Pakistan, music and the diaspora
Salman Ahmad, the founder of the Pakistani band Junoon, has written a piece for the Washington Post’s “On Faith” site calling for more to be done to defend Pakistani arts, music and culture against attacks by what he sees as an alien form of Islam being grafted onto Pakistan by the Taliban.
“In its 60-plus turbulent years as an independent country, Pakistan has been held together by its music, poetry, films, literature and sports. Pakistan is an overwhelmingly Muslim nation, but culture — not religion — is the glue that binds people…” he writes. He calls the killing off of arts and culture by Taliban militants in northwest Pakistan — notably in the Swat valley where the government has just concluded a peace deal — as an ominous sign. “It is the first step in the potential Talibanization of more of the country.”
He urges President Barack Obama to speak up for artists, poets and musicians in South Asia, and calls on India to lift restrictions on visas preventing Pakistanis from performing there. “Nothing is more frightening to a terrorist than to see Indian and Pakistani artists collaborating in films and music and performing freely in each others’ countries,” he says.

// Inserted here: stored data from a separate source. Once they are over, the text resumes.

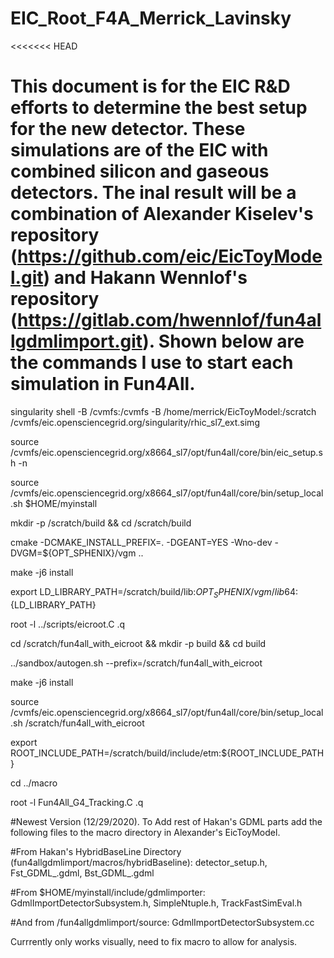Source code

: # EIC_Root_F4A_Merrick_Lavinsky

<<<<<<< HEAD
# This document is for the EIC R&D efforts to determine the best setup for the new detector. These simulations are of the EIC with combined silicon and gaseous detectors. The inal result will be a combination of Alexander Kiselev's repository (https://github.com/eic/EicToyModel.git) and Hakann Wennlof's repository (https://gitlab.com/hwennlof/fun4allgdmlimport.git). Shown below are the commands I use to start each simulation in Fun4All.

singularity shell -B /cvmfs:/cvmfs -B /home/merrick/EicToyModel:/scratch /cvmfs/eic.opensciencegrid.org/singularity/rhic_sl7_ext.simg

source /cvmfs/eic.opensciencegrid.org/x8664_sl7/opt/fun4all/core/bin/eic_setup.sh -n

source /cvmfs/eic.opensciencegrid.org/x8664_sl7/opt/fun4all/core/bin/setup_local.sh $HOME/myinstall

mkdir -p /scratch/build && cd /scratch/build

cmake -DCMAKE_INSTALL_PREFIX=. -DGEANT=YES -Wno-dev -DVGM=${OPT_SPHENIX}/vgm ..

make -j6 install

export LD_LIBRARY_PATH=/scratch/build/lib:${OPT_SPHENIX}/vgm/lib64:${LD_LIBRARY_PATH}

root -l ../scripts/eicroot.C
.q

cd /scratch/fun4all_with_eicroot && mkdir -p build && cd build

../sandbox/autogen.sh --prefix=/scratch/fun4all_with_eicroot

make -j6 install

source /cvmfs/eic.opensciencegrid.org/x8664_sl7/opt/fun4all/core/bin/setup_local.sh /scratch/fun4all_with_eicroot

export ROOT_INCLUDE_PATH=/scratch/build/include/etm:${ROOT_INCLUDE_PATH}

cd ../macro

root -l Fun4All_G4_Tracking.C
.q

#Newest Version (12/29/2020). To Add rest of Hakan's GDML parts add the following files to the macro directory in Alexander's EicToyModel.

#From Hakan's HybridBaseLine Directory (fun4allgdmlimport/macros/hybridBaseline): detector_setup.h, Fst_GDML_.gdml, Bst_GDML_.gdml

#From $HOME/myinstall/include/gdmlimporter: GdmlImportDetectorSubsystem.h, SimpleNtuple.h, TrackFastSimEval.h

#And from /fun4allgdmlimport/source: GdmlImportDetectorSubsystem.cc

Currrently only works visually, need to fix macro to allow for analysis.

This plea for the defence of culture and music is not just coming from inside Pakistan. In an article in Dawn, writer Ali Eteraz says the fragile state of Pakistan is leaving many in the Pakistani diaspora struggling for an identity. This, he writes, is forcing them to redefine themselves by their religion and enhancing the appeal of “romanticist readings of the past – the sort extremist religious teachers are more than happy to offer up”.
“It has been disturbing to watch and experience because no other diaspora from a Muslim majority country makes their national identity subservient to their religion – not even the stateless Palestinians,” he says. The solution, he says, does not lie in politics or new laws. “The focus at the moment has to be on culture and identity. The promotion of Pakistani arts, music, literature, cinema, poetry, and fashion is of the essence.”
We’ve explored the question of the disillusionment of the Pakistani diaspora before, notably in this guest contribution by Amil Khan. British newspapers, in particular, are increasingly writing about the risk of some young British Pakistanis finding their identities instead in Islamist militancy and going on to launch attacks in Europe and the United States, or volunteering to fight alongside the Taliban in Afghanistan.
It would be naive to suggest that simply promoting Pakistani arts and music would solve all these problems. But if Pakistanis inside and outside the country are calling for support, perhaps it’s time to pay more attention?
(Reuters file photos of Junoon playing in Bombay, and waiting for the show to start in Srinagar)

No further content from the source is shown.